MacStumbler – Finally a wireless network scanning (war driving) tool for the Mac. This is going to be so much easier than clicking the menu bar over and over while riding in cabs.
Joe Maller.com
I got a new PowerBook on Friday, it stopped working shortly thereafter. More later when I know how this ends.
For some twisted reason this reminded me of a passage from the miscellaneous section of Bartlett’s Familiar Quotations:
It is so soon that I am done for,
I wonder what I was begun for.
I remember finding that back in college and being blown away by it. Now, as a parent, it just freaks me out. I’m continually thankful for modern science. My mind often makes bizarre connections without asking first; garbage in, garbage out.
Odds are, I’m not going to get to go to the movies for a while. Considering my microscopic attention span and uncanny ability to nitpick everything to death, I’m not all that upset about it. That said, I really wish I could have been in the theater for this: Yoda Kicking Ass.
I hate buying CDs. Three years ago I tried unplugging my CD player and have been listening to MP3s exclusively ever since. I’ve already downloaded and listened to several of the albums below and liked them enough to own. When the albums arrive I will take each CD out of the jewel case exactly once, rip the songs to MP3, eject the CD from the computer, place them back into their jewel cases and throw them into a box with the the 500 or so other CDs which have never been unpacked since we moved.
CDs are obsolete, they don’t hold enough data (early eighties data compression), they don’t contain any meta-data about the music and they take up far too much space. Additionally I hate knowing that my purchases are going to help the RIAA continue to exploit artists and further erode my fair-use rights by lobbying Congress with half-truths. If there was any way to bypass the recording industry and send money directly to the artists, I would. I’m buying these CDs for convenience and because I know I should, but it feels like an obligation and is completely devoid of pleasure.
Anyway, I’m buying these:
- Wilco: Yankee Hotel Foxtrot
- Craig Armstrong: As If to Nothing, The Space Between Us
- Moby: 18
- Tom Waits: Alice, Blood Money
Babies love these things, no matter how ugly they are. Lila’s is coming later this week.
For the past several days (months if you count thinking about it), I’ve been researching different content-management systems for the FXScript Reference. I’m currently evaluating:
- PHP-Nuke (installed, far less than thrilled)
- Geeklog (installed, might be too rigid)
- phpWebSite (installed, this might be the one)
- PostNuke
Greymatter(no database)- Movable Type (been thinking about this one, it might actually work quite well)
…and a others as I stumble across them.
My goal is to end up with something between an O’Reilly Nutshell book and the PHP Manual, which is not only dynamic and searchable, but also actively commented by users. User comments would be reviewed, edited and potentially deleted, but it would open up the FXScript Reference to be much bigger than it is now and much bigger than I could do on my own.

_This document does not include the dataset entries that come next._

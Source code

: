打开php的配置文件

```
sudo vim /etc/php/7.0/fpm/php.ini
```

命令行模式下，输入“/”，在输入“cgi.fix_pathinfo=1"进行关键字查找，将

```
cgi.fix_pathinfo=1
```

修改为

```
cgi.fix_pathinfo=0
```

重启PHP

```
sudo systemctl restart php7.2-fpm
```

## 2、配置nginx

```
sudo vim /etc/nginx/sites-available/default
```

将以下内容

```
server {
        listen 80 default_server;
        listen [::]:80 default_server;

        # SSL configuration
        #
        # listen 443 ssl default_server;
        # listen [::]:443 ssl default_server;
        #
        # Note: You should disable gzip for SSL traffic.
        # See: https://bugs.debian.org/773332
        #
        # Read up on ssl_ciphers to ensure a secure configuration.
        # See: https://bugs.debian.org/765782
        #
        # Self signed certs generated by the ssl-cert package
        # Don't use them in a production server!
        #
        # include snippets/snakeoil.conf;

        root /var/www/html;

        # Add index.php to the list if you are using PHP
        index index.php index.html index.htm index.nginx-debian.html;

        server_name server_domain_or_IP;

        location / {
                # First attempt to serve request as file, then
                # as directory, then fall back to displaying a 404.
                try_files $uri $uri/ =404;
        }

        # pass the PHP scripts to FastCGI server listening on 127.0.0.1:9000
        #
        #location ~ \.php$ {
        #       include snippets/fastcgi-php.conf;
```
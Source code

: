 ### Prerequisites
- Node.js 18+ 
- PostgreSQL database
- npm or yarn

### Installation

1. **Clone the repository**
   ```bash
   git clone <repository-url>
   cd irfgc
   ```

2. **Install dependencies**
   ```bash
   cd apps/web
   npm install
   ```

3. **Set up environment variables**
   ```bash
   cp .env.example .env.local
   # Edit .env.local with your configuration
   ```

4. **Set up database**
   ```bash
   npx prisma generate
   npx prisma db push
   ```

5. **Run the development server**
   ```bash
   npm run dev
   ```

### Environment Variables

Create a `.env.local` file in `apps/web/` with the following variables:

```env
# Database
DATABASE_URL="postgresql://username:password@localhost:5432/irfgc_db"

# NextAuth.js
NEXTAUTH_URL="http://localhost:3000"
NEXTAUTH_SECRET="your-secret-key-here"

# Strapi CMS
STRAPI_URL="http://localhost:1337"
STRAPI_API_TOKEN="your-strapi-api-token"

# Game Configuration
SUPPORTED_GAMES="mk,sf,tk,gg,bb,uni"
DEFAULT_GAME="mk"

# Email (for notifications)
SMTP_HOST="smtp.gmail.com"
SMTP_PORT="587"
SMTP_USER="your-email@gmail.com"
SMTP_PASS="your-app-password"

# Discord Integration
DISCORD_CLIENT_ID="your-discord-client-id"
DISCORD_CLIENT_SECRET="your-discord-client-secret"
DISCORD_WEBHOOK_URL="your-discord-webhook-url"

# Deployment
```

I’m bouncing between a do-it-all solution with most of the bells and whistles removed or a simple solution where I custom build the features I need. Currently I’m leaning towards a stripped down solution. It must use a database and will hopefully allow attributed, non-registered posting. (I hope that isn’t a mistake.)
I’d like this to happen with a pre-built system for a few reasons: First, I don’t really know how to build one of these yet. Second, I don’t have time to build one from scratch right now, even if I did know how. Third, an open-source solution can be taken apart and learned from, so next time I will be able to build my own. I’ve been wanting to learn this stuff for a while anyway and this was supposed to be my “database year”. Most of the new web projects I’m thinking about these days should be built on a database, so it’s about time I learn this stuff.